The only method that does this seems to be this method:
ICollection<KeyValuePair<K, V>>.Remove(KeyValuePair<K, V> keyValuePair)
It is the explicit implementation of the ICollection interface, in other words, I have to cast my ConcurrentDictionary to an ICollection first so that I can call Remove.
Remove does exactly what I want, and that cast is no big deal either, also the source code shows it calls the private method TryRemovalInternal with bool matchValue = true, so it all looks nice and clean.
What worries me a bit however is the fact that it is not documented as the optimistically concurrent Remove method of ConcurrentDictionary, so http://msdn.microsoft.com/en-us/library/dd287153.aspx just duplicates the ICollection boilerplate, and the How to: Add and Remove Items from a ConcurrentDictionary does not mention that method either.
Does anyone know if that's the way to go, or is there some other method that I'm missing?
Upvotes: 8
Views: 1060
Reputation: 6882
Though it is not an official document, this MSDN blog post can be helpful. The gist of that article: casting to ICollection
and calling its Remove
method, just as described in the question, is the way to go.

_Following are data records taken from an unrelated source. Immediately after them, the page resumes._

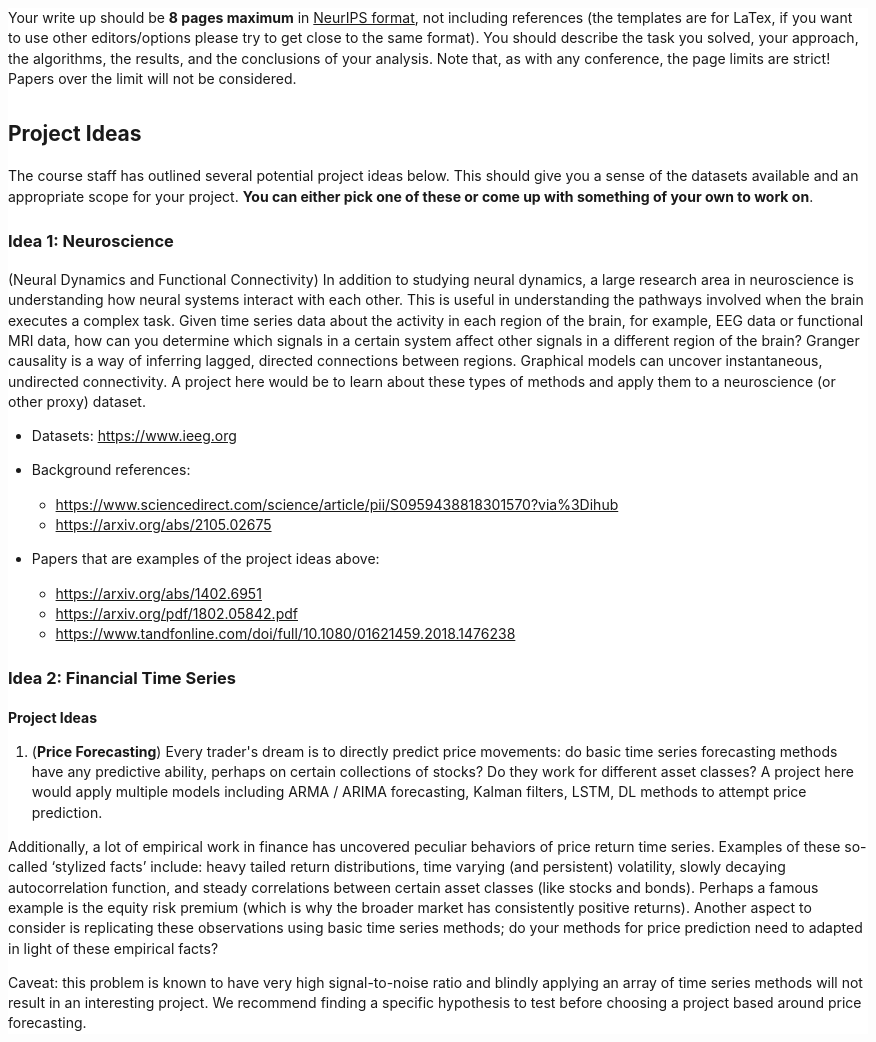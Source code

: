 Your write up should be **8 pages maximum** in [NeurIPS format](https://nips.cc/Conferences/2020/PaperInformation/StyleFiles), not including references (the templates are for LaTex, if you want to use other editors/options please try to get close to the same format). You should describe the task you solved, your approach, the algorithms, the results, and the conclusions of your analysis. Note that, as with any conference, the page limits are strict! Papers over the limit will not be considered.
 
## Project Ideas  

The course staff has outlined several potential project ideas below. This should give you a sense of the datasets available and an appropriate scope for your project. **You can either pick one of these or come up with something of your own to work on**.

### Idea 1: Neuroscience

(Neural Dynamics and Functional Connectivity) In addition to studying neural dynamics, a large research area in neuroscience is understanding how neural systems interact with each other. This is useful in understanding the pathways involved when the brain executes a complex task. Given time series data about the activity in each region of the brain, for example, EEG data or functional MRI data, how can you determine which signals in a certain system affect other signals in a different region of the brain? Granger causality is a way of inferring lagged, directed connections between regions.  Graphical models can uncover instantaneous, undirected connectivity.  A project here would be to learn about these types of methods and apply them to a neuroscience (or other proxy) dataset.

* Datasets: https://www.ieeg.org

* Background references:
   - https://www.sciencedirect.com/science/article/pii/S0959438818301570?via%3Dihub
   - https://arxiv.org/abs/2105.02675

* Papers that are examples of the project ideas above:
   - https://arxiv.org/abs/1402.6951
   - https://arxiv.org/pdf/1802.05842.pdf
   - https://www.tandfonline.com/doi/full/10.1080/01621459.2018.1476238


### Idea 2: Financial Time Series

**Project Ideas**

1. (**Price Forecasting**) Every trader's dream is to directly predict price movements: do basic time series forecasting methods have any predictive ability, perhaps on certain collections of stocks? Do they work for different asset classes? A project here would apply multiple models including ARMA / ARIMA forecasting, Kalman filters, LSTM, DL methods to attempt price prediction.

Additionally, a lot of empirical work in finance has uncovered peculiar behaviors of price return time series. Examples of these so-called ‘stylized facts’ include: heavy tailed return distributions, time varying (and persistent) volatility, slowly decaying autocorrelation function, and steady correlations between certain asset classes (like stocks and bonds). Perhaps a famous example is the equity risk premium (which is why the broader market has consistently positive returns). Another aspect to consider is replicating these observations using basic time series methods; do your methods for price prediction need to adapted in light of these empirical facts?

Caveat: this problem is known to have very high signal-to-noise ratio and blindly applying an array of time series methods will not result in an interesting project. We recommend finding a specific hypothesis to test before choosing a project based around price forecasting.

Here's a snippet from the above blog post, which wraps it into a TryRemove
extension methods:
public static bool TryRemove<TKey, TValue>(
this ConcurrentDictionary<TKey, TValue> dictionary, TKey key, TValue value)
{
if (dictionary == null)
throw new ArgumentNullException("dictionary");
return ((ICollection<KeyValuePair<TKey, TValue>>)dictionary).Remove(
new KeyValuePair<TKey, TValue>(key, value));
}
Upvotes: 6
Reputation: 510
If you don't need all the bells & whistles of ConcurrentDictionary, you can just declare your type as an IDictionary.
public class ClassThatNeedsDictionary
{
private readonly IDictionary<string, string> storage;
public ClassThatNeedsDictionary()
{
storage = new ConcurrentDictionary<string, string>();
}
public void TheMethod()
{
//still thread-safe
this.storage.Add("key", "value");
this.storage.Remove("key");
}
}
I find this useful in situation in which you only need to add and remove, but still want a thread-safe iteration.